The fact that people jump to mentioning profession when asked an open question like, “what do you want to be?” is very telling. There are many things that I personally want to be. If you were to ask me, I think the first question will be, “in terms of what?” in terms of religion I want to be the image of God that He/She/It intended me to be. Spiritually, I want to transcend and soar like the eagle in perfect peace, harmony, love and serenity. Academically, I want to be a good enlightened educator. Politically, I want to live as a good citizen exercising my responsibly as a ruled ruler. There are many other aspects of myself in living that I would consider such that when I look into all of them, coalescing them, I would say that I want to be “fully human”. The fact that people rush to mentioning professions when asked the question indicates what their focus is. For many of them, life is about getting into the greatest well paying job so as to afford pleasure and the comforts of this world; hedonism in full maturity. Not all people ascribe to this, but the majority, I can bet would say there is no better philosophy of life than “get the means and have fun for no one knows about tomorrow.” Specialization and professionalism kind of propagates this kind of outlook.

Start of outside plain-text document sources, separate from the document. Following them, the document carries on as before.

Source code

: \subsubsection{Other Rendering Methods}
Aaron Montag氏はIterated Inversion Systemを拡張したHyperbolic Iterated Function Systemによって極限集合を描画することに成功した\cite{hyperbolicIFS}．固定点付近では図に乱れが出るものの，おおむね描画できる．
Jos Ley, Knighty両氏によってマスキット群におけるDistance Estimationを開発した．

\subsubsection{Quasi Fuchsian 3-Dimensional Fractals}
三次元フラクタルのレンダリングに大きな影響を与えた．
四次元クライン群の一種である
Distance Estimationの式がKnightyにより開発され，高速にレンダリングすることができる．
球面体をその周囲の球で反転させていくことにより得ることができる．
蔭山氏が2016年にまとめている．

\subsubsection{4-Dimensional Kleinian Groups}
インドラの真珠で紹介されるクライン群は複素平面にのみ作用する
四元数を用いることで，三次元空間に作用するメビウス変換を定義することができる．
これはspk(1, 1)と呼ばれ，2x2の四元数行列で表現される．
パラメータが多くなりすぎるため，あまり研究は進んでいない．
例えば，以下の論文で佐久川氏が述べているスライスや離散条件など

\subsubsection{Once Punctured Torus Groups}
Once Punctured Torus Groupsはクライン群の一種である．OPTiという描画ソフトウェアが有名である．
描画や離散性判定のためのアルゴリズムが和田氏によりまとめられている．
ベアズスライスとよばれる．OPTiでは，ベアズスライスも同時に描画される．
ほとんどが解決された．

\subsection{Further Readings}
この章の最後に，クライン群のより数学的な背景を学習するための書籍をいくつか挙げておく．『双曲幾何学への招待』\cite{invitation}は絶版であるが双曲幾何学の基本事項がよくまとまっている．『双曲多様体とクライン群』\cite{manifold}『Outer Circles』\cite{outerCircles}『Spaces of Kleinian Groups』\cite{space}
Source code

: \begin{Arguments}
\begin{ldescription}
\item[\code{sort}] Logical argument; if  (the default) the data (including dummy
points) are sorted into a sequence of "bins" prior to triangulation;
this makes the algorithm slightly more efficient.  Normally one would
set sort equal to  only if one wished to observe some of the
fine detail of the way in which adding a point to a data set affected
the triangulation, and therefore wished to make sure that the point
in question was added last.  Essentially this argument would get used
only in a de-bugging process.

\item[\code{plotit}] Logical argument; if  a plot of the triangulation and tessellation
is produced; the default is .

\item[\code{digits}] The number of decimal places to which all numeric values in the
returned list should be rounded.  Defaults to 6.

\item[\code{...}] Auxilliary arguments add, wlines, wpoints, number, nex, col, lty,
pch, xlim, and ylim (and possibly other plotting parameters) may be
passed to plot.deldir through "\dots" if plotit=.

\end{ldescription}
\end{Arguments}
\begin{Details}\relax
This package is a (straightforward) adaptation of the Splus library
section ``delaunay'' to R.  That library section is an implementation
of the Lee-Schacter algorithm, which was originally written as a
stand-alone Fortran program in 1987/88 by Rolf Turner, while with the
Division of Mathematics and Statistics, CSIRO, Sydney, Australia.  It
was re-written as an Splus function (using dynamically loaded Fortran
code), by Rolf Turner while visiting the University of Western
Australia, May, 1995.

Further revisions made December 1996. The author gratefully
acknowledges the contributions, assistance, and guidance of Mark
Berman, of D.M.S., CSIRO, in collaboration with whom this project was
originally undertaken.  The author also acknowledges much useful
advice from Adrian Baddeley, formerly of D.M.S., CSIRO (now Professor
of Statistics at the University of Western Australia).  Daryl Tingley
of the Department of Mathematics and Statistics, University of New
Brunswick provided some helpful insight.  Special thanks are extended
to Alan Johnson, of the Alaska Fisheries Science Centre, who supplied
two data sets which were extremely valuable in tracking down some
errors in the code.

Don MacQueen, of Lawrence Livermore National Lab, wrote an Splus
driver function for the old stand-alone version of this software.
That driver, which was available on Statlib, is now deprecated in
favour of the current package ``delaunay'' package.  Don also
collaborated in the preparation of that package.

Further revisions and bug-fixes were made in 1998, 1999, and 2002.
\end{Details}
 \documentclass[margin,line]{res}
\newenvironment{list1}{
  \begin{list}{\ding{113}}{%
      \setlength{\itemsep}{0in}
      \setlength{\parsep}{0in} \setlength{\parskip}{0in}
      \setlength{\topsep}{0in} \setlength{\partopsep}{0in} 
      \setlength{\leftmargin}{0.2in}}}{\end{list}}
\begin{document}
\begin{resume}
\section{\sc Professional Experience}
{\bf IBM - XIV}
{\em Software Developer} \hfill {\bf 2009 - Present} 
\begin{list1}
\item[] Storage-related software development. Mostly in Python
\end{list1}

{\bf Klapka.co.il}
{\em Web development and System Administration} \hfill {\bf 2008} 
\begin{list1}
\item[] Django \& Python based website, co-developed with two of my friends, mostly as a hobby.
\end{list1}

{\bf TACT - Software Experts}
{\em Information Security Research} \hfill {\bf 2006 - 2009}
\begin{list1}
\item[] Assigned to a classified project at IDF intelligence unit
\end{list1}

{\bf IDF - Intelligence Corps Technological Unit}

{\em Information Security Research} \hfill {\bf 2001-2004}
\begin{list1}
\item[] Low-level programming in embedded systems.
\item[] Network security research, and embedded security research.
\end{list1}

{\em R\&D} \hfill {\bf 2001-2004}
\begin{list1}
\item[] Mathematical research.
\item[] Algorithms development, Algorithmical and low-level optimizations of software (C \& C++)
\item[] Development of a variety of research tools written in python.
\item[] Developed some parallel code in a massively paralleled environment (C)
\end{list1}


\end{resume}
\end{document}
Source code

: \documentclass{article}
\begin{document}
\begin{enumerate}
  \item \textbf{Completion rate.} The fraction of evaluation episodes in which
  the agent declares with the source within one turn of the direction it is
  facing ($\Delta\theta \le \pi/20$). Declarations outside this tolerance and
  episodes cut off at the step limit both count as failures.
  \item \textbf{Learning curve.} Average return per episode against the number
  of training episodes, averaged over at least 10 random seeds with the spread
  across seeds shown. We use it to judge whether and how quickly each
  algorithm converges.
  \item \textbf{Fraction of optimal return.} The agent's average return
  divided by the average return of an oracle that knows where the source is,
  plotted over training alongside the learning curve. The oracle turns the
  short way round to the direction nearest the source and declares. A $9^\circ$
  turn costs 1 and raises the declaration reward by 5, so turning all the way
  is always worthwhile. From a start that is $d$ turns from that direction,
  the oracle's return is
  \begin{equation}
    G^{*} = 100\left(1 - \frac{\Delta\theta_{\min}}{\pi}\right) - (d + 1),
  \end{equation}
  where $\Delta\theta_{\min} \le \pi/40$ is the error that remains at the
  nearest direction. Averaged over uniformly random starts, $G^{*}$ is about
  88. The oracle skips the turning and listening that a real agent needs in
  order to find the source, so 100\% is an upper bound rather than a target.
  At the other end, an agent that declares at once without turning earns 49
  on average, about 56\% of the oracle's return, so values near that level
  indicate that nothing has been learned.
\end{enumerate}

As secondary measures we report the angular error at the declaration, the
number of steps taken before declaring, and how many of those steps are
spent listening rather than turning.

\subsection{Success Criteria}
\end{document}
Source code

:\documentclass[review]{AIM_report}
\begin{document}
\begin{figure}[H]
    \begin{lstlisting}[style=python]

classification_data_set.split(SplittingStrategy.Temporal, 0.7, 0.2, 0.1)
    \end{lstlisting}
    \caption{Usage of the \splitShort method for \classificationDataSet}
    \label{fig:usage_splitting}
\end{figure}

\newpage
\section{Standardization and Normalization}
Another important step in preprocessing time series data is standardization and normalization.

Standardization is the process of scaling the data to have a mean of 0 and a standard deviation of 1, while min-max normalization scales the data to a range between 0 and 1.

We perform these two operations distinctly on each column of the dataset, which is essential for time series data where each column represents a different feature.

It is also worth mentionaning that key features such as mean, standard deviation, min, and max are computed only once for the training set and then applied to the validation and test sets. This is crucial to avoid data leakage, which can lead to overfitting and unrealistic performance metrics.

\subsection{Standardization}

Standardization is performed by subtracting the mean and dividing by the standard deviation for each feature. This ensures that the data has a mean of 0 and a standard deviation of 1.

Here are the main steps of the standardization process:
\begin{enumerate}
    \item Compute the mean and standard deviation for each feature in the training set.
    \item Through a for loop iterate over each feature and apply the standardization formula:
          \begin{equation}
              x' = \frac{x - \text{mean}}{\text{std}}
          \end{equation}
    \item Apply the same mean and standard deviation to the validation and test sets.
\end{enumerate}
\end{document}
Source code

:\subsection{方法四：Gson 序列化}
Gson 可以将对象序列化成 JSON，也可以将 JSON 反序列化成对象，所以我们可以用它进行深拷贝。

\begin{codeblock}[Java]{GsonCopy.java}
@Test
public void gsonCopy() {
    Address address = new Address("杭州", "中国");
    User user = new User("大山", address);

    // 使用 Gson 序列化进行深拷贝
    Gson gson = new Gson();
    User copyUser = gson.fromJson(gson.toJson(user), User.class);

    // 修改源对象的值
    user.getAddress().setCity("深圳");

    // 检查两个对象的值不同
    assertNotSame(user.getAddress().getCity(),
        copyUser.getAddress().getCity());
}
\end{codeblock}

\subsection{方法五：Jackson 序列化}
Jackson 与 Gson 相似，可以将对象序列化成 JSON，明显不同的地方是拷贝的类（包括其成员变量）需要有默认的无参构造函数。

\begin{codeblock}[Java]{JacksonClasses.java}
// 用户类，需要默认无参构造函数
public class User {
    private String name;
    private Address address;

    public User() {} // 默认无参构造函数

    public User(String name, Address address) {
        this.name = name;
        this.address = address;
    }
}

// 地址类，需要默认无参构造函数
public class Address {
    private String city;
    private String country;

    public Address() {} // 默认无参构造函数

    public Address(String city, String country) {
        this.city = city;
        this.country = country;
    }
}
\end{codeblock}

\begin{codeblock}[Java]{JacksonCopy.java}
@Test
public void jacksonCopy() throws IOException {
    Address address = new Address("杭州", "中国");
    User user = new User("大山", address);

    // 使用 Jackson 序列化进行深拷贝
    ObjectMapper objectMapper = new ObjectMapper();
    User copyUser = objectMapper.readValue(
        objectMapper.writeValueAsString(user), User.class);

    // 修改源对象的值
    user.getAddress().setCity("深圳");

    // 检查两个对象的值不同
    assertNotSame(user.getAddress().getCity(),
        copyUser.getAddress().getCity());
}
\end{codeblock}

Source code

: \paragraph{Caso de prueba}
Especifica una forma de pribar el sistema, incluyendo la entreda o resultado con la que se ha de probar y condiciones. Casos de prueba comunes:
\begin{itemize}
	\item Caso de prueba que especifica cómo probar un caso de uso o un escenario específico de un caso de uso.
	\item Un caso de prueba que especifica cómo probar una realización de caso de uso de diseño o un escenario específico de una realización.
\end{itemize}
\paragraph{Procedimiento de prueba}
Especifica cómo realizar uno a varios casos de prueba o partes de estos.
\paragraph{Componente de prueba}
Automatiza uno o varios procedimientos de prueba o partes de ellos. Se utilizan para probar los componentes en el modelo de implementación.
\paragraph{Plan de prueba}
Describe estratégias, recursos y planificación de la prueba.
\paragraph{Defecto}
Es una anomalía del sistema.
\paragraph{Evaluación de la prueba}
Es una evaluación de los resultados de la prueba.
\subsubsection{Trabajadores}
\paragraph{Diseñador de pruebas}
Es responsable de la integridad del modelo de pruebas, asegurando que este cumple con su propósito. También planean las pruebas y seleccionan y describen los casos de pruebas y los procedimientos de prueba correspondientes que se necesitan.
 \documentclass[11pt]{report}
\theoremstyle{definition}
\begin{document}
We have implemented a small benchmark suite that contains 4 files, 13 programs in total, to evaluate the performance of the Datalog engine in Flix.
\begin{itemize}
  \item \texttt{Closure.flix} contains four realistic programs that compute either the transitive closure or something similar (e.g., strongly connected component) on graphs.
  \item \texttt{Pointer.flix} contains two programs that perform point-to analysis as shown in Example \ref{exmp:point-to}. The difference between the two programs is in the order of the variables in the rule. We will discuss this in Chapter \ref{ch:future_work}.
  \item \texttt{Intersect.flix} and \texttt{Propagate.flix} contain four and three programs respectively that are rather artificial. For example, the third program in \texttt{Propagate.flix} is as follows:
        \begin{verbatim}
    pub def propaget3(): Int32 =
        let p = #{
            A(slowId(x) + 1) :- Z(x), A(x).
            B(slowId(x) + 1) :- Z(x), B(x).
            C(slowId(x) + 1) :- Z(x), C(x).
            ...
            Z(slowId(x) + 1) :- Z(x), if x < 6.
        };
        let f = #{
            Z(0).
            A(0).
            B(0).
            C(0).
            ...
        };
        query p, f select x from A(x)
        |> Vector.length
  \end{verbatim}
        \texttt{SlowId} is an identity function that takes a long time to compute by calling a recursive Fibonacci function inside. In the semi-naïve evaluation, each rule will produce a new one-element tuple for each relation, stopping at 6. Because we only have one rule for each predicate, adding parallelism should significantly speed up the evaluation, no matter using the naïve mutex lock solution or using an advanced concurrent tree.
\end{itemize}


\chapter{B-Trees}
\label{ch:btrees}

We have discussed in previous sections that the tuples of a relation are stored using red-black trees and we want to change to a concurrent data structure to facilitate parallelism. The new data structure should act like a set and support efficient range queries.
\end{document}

 Need for Reforms: Considering all these issues, it occurs to intellect that something is missing in our educational systems. The missing bit lies in what teachers and students focus on in our learning institutions. If the teachers’ business is to go before students and vomit out all that he/she has crammed then the teaching is questionable. If all students seek is to get a degree or whatever qualification, as a means to comfort, the learning is questionable. Education should be about growth, development and progress – a holistic process. Once it fails to be holistic due to some necessary, relevant questions not being asked, there is a danger. The danger lies in what we are witnessing today as full-fledged individualism. The people’s attitude is  “get the means and have fun, nothing else matters” and “no one knows about tomorrow, why give a damn?”